Designing my very own ideal programming language

In 2009 I made the switch to Python, after having worked exclusively with PHP and Javascript for almost a decade. I really like the language, much more than I ever liked PHP. Of course it’s not perfect (see one of my first posts called Things I hate about Python and Django), but I never really thought much about the lesser parts of the language.

Until I started to learn other languages as well, that is.

In May of 2010 I learned Objective-C, to create iPhone- and iPad apps. I like the fact that everything is very strict: you always know precisely what types of arguments a methods expects, and what the return value will be.
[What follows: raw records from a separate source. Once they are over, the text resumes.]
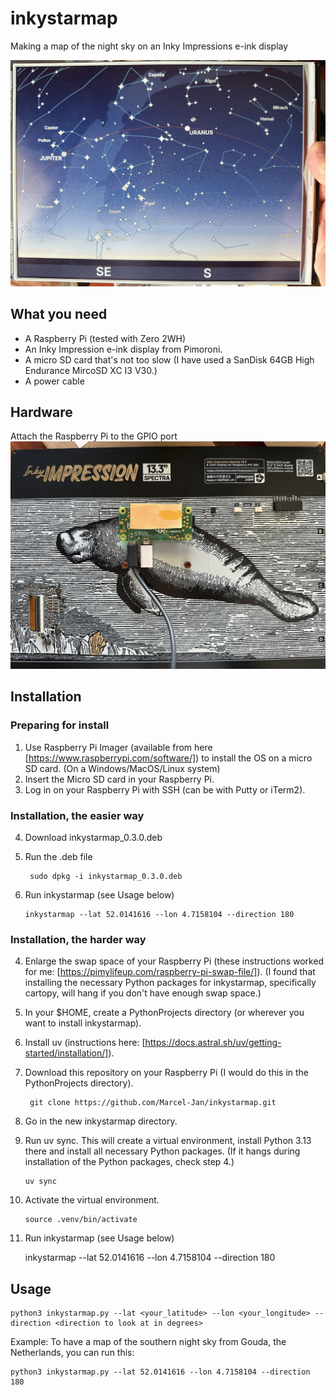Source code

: # inkystarmap
Making a map of the night sky on an Inky Impressions e-ink display

![Alt text](inkystarmap2025.jpg?raw=true "Photo of a star map on an Inky Impressions 13.3.")

## What you need
- A Raspberry Pi (tested with Zero 2WH)
- An Inky Impression e-ink display from Pimoroni.
- A micro SD card that's not too slow (I have used a SanDisk 64GB High Endurance MircoSD XC I3 V30.)
- A power cable

## Hardware
Attach the Raspberry Pi to the GPIO port
![Alt text](inky133_back.jpg?raw=true "Photo of backside of the Inky Impressions 13.3 with Raspberry Pi Zoro 2W attached.")

## Installation
### Preparing for install
1. Use Raspberry Pi Imager (available from here [https://www.raspberrypi.com/software/]) to install the OS on a micro SD card. (On a Windows/MacOS/Linux system)
2. Insert the Micro SD card in your Raspberry Pi.
3. Log in on your Raspberry Pi with SSH (can be with Putty or iTerm2).

### Installation, the easier way
4. Download inkystarmap_0.3.0.deb
5. Run the .deb file

        sudo dpkg -i inkystarmap_0.3.0.deb
7. Run inkystarmap (see Usage below)

       inkystarmap --lat 52.0141616 --lon 4.7158104 --direction 180


### Installation, the harder way
4. Enlarge the swap space of your Raspberry Pi (these instructions worked for me: [https://pimylifeup.com/raspberry-pi-swap-file/]). (I found that installing the necessary Python packages for inkystarmap, specifically cartopy, will hang if you don't have enough swap space.)
5. In your $HOME, create a PythonProjects directory (or wherever you want to install inkystarmap).
6. Install uv (instructions here: [https://docs.astral.sh/uv/getting-started/installation/]).
7. Download this repository on your Raspberry Pi (I would do this in the PythonProjects directory).

        git clone https://github.com/Marcel-Jan/inkystarmap.git
   
9. Go in the new inkystarmap directory.
10. Run uv sync. This will create a virtual environment, install Python 3.13 there and install all necessary Python packages. (If it hangs during installation of the Python packages, check step 4.)

        uv sync
11. Activate the virtual environment.

        source .venv/bin/activate
12. Run inkystarmap (see Usage below)

       inkystarmap --lat 52.0141616 --lon 4.7158104 --direction 180

## Usage
    python3 inkystarmap.py --lat <your_latitude> --lon <your_longitude> --direction <direction to look at in degrees>

Example:
To have a map of the southern night sky from Gouda, the Netherlands, you can run this:  

    python3 inkystarmap.py --lat 52.0141616 --lon 4.7158104 --direction 180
I spend a lot less time looking at source code or documentation; Xcode’s autocompletion will tell me in detail how I should call a function and what I’ll get back. Then again, writing separate header- and implementation files is not on my list of things I like to day all day long.

A few week ago I bought a book on Ruby. Mainly because it looked like a very nice language, but also in great part because of MacRuby and its Cocoa bindings. My suspicion was correct: Ruby is a very nice language. In fact, in many ways it looks much friendlier and more logical than Python. Of course also this language has its quirks, things that would bother me.

I then began to wonder what my ideal language would look like, if I could design my own. One part Ruby, one part Python, sprinkle with the best parts of Objective-C, and finish with the outstanding documentation of PHP. It would probably have the following characteristics:

  • There should be one —and preferably only one— obvious way to do it
  • Everything is an object
  • Significant whitespace but with curly braces: easy to see where a function or block ends, but will enforce correct indentation (i.e. will not run when code inside a block is not indented correctly)
  • Static, Strong and Duck typing
  • Add methods to existing classes (even internal ones) like in Ruby or Objective-C’s categories.
  • Unicode everywhere
  • Function names and variables may end with punctuation codes ? and !. The question marks makes it clear it’s a function that returns a Bool. The exclamation mark indicates the function should be used with care, for example because it modifies a variable in place (instead of returning a modified copy).
  • Very few global functions, prefer methods on internal classes
  • Keyword arguments
  • Visibility: public, protected, private
  • Blocks like in Ruby or Objective-C
  • Multiple inheritance
  • Decorators
  • Only one way to add comments: the # sign. Multi-line comment syntax like /* */ is ugly.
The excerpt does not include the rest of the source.